A cidade de Ilha Grande, no litoral do Piauí, deve receber uma força-tarefa da Polícia Militar pelo período mínimo inicial de 60 dias. O município de 9.274 habitantes registrou, de janeiro de 2025 a maio de 2026, 29 boletins de ocorrência por violência doméstica contra a mulher, segundo a Polícia Civil.
Uma força-tarefa é uma estratégia operacional temporária que reúne policiais, e muitas vezes outros agentes de segurança, com o objetivo de cumprir uma missão específica. Ela é montada para responder rapidamente a crises, combater focos de criminalidade intensa ou lidar com eventos que exigem atuação multidisciplinar.
A implementação da força-tarefa foi um pedido do Ministério Público, feito em 31 de março, ao Comando-Geral da PM no Piauí. Na data, o promotor Edilvo Augusto de Oliveira Santana, da 7ª Promotoria de Justiça de Parnaíba, deu um prazo de 30 dias para a polícia responder se poderia cumprir a demanda.
Procurada pelo g1, a Polícia Militar informou que a Secretaria de Segurança Pública do Piauí (SSP-PI) respondeu ao MP dentro do prazo.

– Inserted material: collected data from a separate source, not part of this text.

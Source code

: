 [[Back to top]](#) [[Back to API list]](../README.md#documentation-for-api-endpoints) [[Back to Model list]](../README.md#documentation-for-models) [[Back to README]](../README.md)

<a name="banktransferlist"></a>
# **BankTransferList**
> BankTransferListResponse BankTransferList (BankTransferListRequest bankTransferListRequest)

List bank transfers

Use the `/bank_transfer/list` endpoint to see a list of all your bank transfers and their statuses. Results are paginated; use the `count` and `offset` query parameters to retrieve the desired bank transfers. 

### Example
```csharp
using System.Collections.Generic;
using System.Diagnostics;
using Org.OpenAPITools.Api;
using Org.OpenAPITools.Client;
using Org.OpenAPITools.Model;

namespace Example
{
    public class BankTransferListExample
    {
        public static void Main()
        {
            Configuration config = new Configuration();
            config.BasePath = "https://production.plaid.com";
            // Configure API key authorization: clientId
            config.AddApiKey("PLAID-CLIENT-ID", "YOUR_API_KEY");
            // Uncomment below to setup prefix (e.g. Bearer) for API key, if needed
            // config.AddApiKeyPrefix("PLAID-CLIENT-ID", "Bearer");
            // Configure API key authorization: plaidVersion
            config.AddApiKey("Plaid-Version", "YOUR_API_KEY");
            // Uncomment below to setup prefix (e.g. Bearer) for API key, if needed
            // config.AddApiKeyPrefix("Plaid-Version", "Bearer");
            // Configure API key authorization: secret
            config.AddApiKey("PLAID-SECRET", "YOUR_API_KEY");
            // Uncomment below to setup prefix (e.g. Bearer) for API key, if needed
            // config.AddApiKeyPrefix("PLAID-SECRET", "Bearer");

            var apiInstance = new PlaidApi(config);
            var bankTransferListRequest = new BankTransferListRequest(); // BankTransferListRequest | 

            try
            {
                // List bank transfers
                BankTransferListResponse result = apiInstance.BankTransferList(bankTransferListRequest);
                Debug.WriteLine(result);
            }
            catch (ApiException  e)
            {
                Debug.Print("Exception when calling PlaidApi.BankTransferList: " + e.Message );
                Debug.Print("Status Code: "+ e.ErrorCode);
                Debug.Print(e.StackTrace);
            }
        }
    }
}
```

A corporação está em “fase de planejamento da montagem e execução” da força-tarefa, que deve incluir reforço do efetivo policial e apoio de forças de segurança.
Reunião com ONG e moradores
De acordo com o promotor Edilvo, a solicitação feita à PM foi elaborada após uma reunião do Ministério Público, em 16 de janeiro, com representantes da ONG Comissão Ilha Ativa e da Associação de Catadores de Mariscos de Ilha Grande (ACMIG).
Na reunião, os representantes apresentaram relatos que apontaram um aumento significativo da criminalidade em Ilha Grande nos últimos dois anos, principalmente nos casos de violência doméstica contra a mulher.
O MP também considerou, para pedir a criação da força-tarefa, que a insegurança local provocou “graves impactos sociais” e expôs a vulnerabilidade das mulheres nessa situação, as quais enfrentam “barreiras tecnológicas e geográficas” para denunciar os agressores.
O g1 procurou representantes da ONG Comissão Ilha Ativa e da Associação de Catadores de Mariscos de Ilha Grande (ACMIG) para comentar os relatos apresentados ao Ministério Público. A representante da associação informou que não iria se manifestar sobre o caso. Já a integrante da ONG não havia retornado o contato até a última atualização desta reportagem.
Casos denunciados
Segundo a Polícia Civil, Ilha Grande registrou 19 boletins de ocorrência por violência doméstica contra a mulher, em todo o ano de 2025, e 10, até 7 de maio de 2026.
Os BOs incluem casos tentados e consumados. Confira, abaixo, a quantidade de denúncias formalizadas a cada mês:
Como identificar e denunciar a violência doméstica
A violência contra a mulher pode ocorrer de várias formas e nem sempre envolve agressões físicas. O problema pode começar com ataques verbais ou psicológicos e evoluir para casos mais graves, como agressões físicas e até feminicídio. Por isso, reconhecer os sinais e saber onde buscar ajuda é fundamental para interromper esse ciclo.
No Brasil, esses casos são enquadrados na Lei Maria da Penha quando ocorrem em relações de convivência, confiança ou afeto. A lei reconhece cinco tipos de violência contra a mulher: física, psicológica, moral, sexual e patrimonial.